> [Directions for this task]: Only the text belongs in the answer: every line of the records below, transcribed exactly.

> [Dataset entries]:
#####

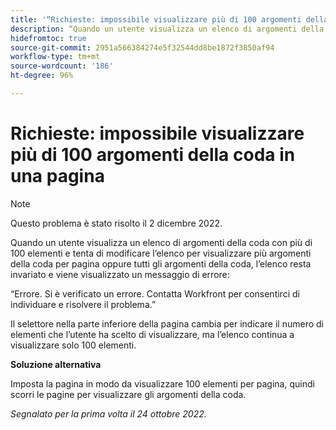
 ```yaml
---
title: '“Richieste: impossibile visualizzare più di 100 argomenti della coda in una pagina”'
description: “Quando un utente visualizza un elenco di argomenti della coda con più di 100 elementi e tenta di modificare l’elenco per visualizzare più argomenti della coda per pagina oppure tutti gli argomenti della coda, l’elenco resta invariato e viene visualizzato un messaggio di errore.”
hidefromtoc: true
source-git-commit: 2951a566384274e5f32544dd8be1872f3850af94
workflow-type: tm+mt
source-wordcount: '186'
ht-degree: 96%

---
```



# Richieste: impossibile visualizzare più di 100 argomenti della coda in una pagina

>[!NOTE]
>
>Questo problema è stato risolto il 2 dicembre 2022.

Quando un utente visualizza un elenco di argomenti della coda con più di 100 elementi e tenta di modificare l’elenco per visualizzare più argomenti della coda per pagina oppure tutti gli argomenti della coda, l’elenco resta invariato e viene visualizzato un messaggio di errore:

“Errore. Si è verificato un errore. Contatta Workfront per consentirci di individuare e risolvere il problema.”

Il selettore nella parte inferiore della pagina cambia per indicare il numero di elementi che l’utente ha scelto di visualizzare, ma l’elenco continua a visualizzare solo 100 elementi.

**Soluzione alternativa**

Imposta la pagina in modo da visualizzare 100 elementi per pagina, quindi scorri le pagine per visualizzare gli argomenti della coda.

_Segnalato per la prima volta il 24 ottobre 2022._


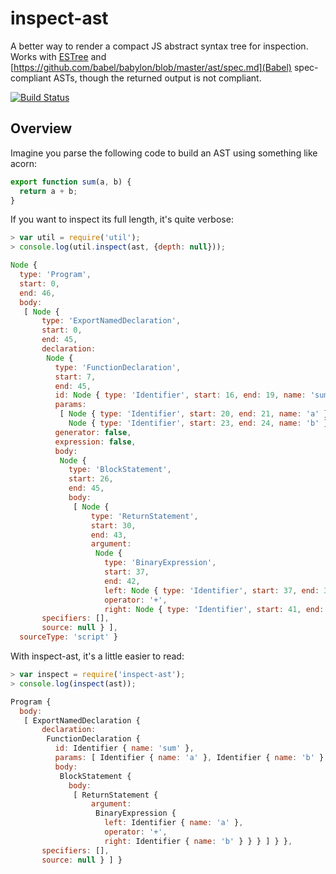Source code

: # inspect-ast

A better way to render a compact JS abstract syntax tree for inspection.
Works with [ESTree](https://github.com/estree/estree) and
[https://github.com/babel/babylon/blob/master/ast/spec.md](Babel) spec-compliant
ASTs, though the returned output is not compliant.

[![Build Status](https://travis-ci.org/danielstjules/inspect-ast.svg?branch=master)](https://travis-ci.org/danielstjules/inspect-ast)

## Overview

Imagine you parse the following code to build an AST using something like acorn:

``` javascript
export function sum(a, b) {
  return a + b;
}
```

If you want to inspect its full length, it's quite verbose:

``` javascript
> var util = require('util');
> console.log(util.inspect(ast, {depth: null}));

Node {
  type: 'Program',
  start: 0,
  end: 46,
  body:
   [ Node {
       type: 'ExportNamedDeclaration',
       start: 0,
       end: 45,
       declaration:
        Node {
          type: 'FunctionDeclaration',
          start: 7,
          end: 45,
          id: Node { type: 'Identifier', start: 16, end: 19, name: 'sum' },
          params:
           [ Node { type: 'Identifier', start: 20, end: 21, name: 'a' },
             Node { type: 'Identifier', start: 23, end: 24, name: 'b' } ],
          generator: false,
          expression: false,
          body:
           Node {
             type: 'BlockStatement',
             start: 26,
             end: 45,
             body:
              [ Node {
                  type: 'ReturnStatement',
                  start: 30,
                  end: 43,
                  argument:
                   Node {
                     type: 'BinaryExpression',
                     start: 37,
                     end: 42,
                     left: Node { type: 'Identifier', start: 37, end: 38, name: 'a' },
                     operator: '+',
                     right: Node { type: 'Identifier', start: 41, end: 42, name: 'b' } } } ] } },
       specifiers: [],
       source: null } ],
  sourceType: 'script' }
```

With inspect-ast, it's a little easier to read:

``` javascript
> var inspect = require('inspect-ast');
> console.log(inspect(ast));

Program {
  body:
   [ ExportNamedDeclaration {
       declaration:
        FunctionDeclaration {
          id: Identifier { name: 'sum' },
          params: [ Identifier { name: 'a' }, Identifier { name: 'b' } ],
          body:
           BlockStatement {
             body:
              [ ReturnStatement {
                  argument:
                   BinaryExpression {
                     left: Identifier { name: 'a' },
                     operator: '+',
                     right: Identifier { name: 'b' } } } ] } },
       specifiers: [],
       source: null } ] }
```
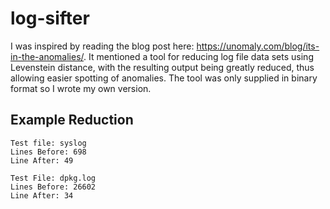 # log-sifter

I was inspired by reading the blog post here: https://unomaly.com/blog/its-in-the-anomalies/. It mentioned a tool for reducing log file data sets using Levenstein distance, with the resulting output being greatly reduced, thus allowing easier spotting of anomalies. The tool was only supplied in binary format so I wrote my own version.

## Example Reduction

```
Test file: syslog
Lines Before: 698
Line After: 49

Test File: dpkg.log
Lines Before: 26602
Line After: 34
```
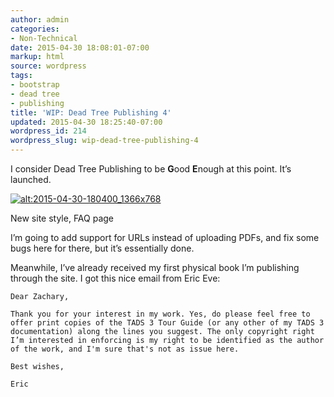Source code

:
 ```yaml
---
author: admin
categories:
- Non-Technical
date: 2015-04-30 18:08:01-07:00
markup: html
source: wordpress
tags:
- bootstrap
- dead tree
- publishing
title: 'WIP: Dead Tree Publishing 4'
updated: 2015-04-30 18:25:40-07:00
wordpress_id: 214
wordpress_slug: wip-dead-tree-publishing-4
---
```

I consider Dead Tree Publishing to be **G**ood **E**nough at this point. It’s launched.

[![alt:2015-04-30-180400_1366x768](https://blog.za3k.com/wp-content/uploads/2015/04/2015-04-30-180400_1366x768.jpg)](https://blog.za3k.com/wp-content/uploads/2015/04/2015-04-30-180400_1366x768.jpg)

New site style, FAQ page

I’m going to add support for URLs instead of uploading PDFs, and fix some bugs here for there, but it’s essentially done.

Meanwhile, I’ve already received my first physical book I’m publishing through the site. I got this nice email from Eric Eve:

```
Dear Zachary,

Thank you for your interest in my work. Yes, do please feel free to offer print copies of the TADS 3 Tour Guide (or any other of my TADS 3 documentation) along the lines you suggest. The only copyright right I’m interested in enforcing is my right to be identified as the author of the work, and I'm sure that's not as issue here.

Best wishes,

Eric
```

#####

> [Answer box]:
 ```yaml
---
title: '“Richieste: impossibile visualizzare più di 100 argomenti della coda in una pagina”'
description: “Quando un utente visualizza un elenco di argomenti della coda con più di 100 elementi e tenta di modificare l’elenco per visualizzare più argomenti della coda per pagina oppure tutti gli argomenti della coda, l’elenco resta invariato e viene visualizzato un messaggio di errore.”
hidefromtoc: true
source-git-commit: 2951a566384274e5f32544dd8be1872f3850af94
workflow-type: tm+mt
source-wordcount: '186'
ht-degree: 96%

---
```



# Richieste: impossibile visualizzare più di 100 argomenti della coda in una pagina

>[!NOTE]
>
>Questo problema è stato risolto il 2 dicembre 2022.

Quando un utente visualizza un elenco di argomenti della coda con più di 100 elementi e tenta di modificare l’elenco per visualizzare più argomenti della coda per pagina oppure tutti gli argomenti della coda, l’elenco resta invariato e viene visualizzato un messaggio di errore:

“Errore. Si è verificato un errore. Contatta Workfront per consentirci di individuare e risolvere il problema.”

Il selettore nella parte inferiore della pagina cambia per indicare il numero di elementi che l’utente ha scelto di visualizzare, ma l’elenco continua a visualizzare solo 100 elementi.

**Soluzione alternativa**

Imposta la pagina in modo da visualizzare 100 elementi per pagina, quindi scorri le pagine per visualizzare gli argomenti della coda.

_Segnalato per la prima volta il 24 ottobre 2022._


Source code

: # inspect-ast

A better way to render a compact JS abstract syntax tree for inspection.
Works with [ESTree](https://github.com/estree/estree) and
[https://github.com/babel/babylon/blob/master/ast/spec.md](Babel) spec-compliant
ASTs, though the returned output is not compliant.

[![Build Status](https://travis-ci.org/danielstjules/inspect-ast.svg?branch=master)](https://travis-ci.org/danielstjules/inspect-ast)

## Overview

Imagine you parse the following code to build an AST using something like acorn:

``` javascript
export function sum(a, b) {
  return a + b;
}
```

If you want to inspect its full length, it's quite verbose:

``` javascript
> var util = require('util');
> console.log(util.inspect(ast, {depth: null}));

Node {
  type: 'Program',
  start: 0,
  end: 46,
  body:
   [ Node {
       type: 'ExportNamedDeclaration',
       start: 0,
       end: 45,
       declaration:
        Node {
          type: 'FunctionDeclaration',
          start: 7,
          end: 45,
          id: Node { type: 'Identifier', start: 16, end: 19, name: 'sum' },
          params:
           [ Node { type: 'Identifier', start: 20, end: 21, name: 'a' },
             Node { type: 'Identifier', start: 23, end: 24, name: 'b' } ],
          generator: false,
          expression: false,
          body:
           Node {
             type: 'BlockStatement',
             start: 26,
             end: 45,
             body:
              [ Node {
                  type: 'ReturnStatement',
                  start: 30,
                  end: 43,
                  argument:
                   Node {
                     type: 'BinaryExpression',
                     start: 37,
                     end: 42,
                     left: Node { type: 'Identifier', start: 37, end: 38, name: 'a' },
                     operator: '+',
                     right: Node { type: 'Identifier', start: 41, end: 42, name: 'b' } } } ] } },
       specifiers: [],
       source: null } ],
  sourceType: 'script' }
```

With inspect-ast, it's a little easier to read:

``` javascript
> var inspect = require('inspect-ast');
> console.log(inspect(ast));

Program {
  body:
   [ ExportNamedDeclaration {
       declaration:
        FunctionDeclaration {
          id: Identifier { name: 'sum' },
          params: [ Identifier { name: 'a' }, Identifier { name: 'b' } ],
          body:
           BlockStatement {
             body:
              [ ReturnStatement {
                  argument:
                   BinaryExpression {
                     left: Identifier { name: 'a' },
                     operator: '+',
                     right: Identifier { name: 'b' } } } ] } },
       specifiers: [],
       source: null } ] }
```
 # log-sifter

I was inspired by reading the blog post here: https://unomaly.com/blog/its-in-the-anomalies/. It mentioned a tool for reducing log file data sets using Levenstein distance, with the resulting output being greatly reduced, thus allowing easier spotting of anomalies. The tool was only supplied in binary format so I wrote my own version.

## Example Reduction

```
Test file: syslog
Lines Before: 698
Line After: 49

Test File: dpkg.log
Lines Before: 26602
Line After: 34
```
Source code

:
 ```yaml
---
author: admin
categories:
- Non-Technical
date: 2015-04-30 18:08:01-07:00
markup: html
source: wordpress
tags:
- bootstrap
- dead tree
- publishing
title: 'WIP: Dead Tree Publishing 4'
updated: 2015-04-30 18:25:40-07:00
wordpress_id: 214
wordpress_slug: wip-dead-tree-publishing-4
---
```

I consider Dead Tree Publishing to be **G**ood **E**nough at this point. It’s launched.

[![alt:2015-04-30-180400_1366x768](https://blog.za3k.com/wp-content/uploads/2015/04/2015-04-30-180400_1366x768.jpg)](https://blog.za3k.com/wp-content/uploads/2015/04/2015-04-30-180400_1366x768.jpg)

New site style, FAQ page

I’m going to add support for URLs instead of uploading PDFs, and fix some bugs here for there, but it’s essentially done.

Meanwhile, I’ve already received my first physical book I’m publishing through the site. I got this nice email from Eric Eve:

```
Dear Zachary,

Thank you for your interest in my work. Yes, do please feel free to offer print copies of the TADS 3 Tour Guide (or any other of my TADS 3 documentation) along the lines you suggest. The only copyright right I’m interested in enforcing is my right to be identified as the author of the work, and I'm sure that's not as issue here.

Best wishes,

Eric
```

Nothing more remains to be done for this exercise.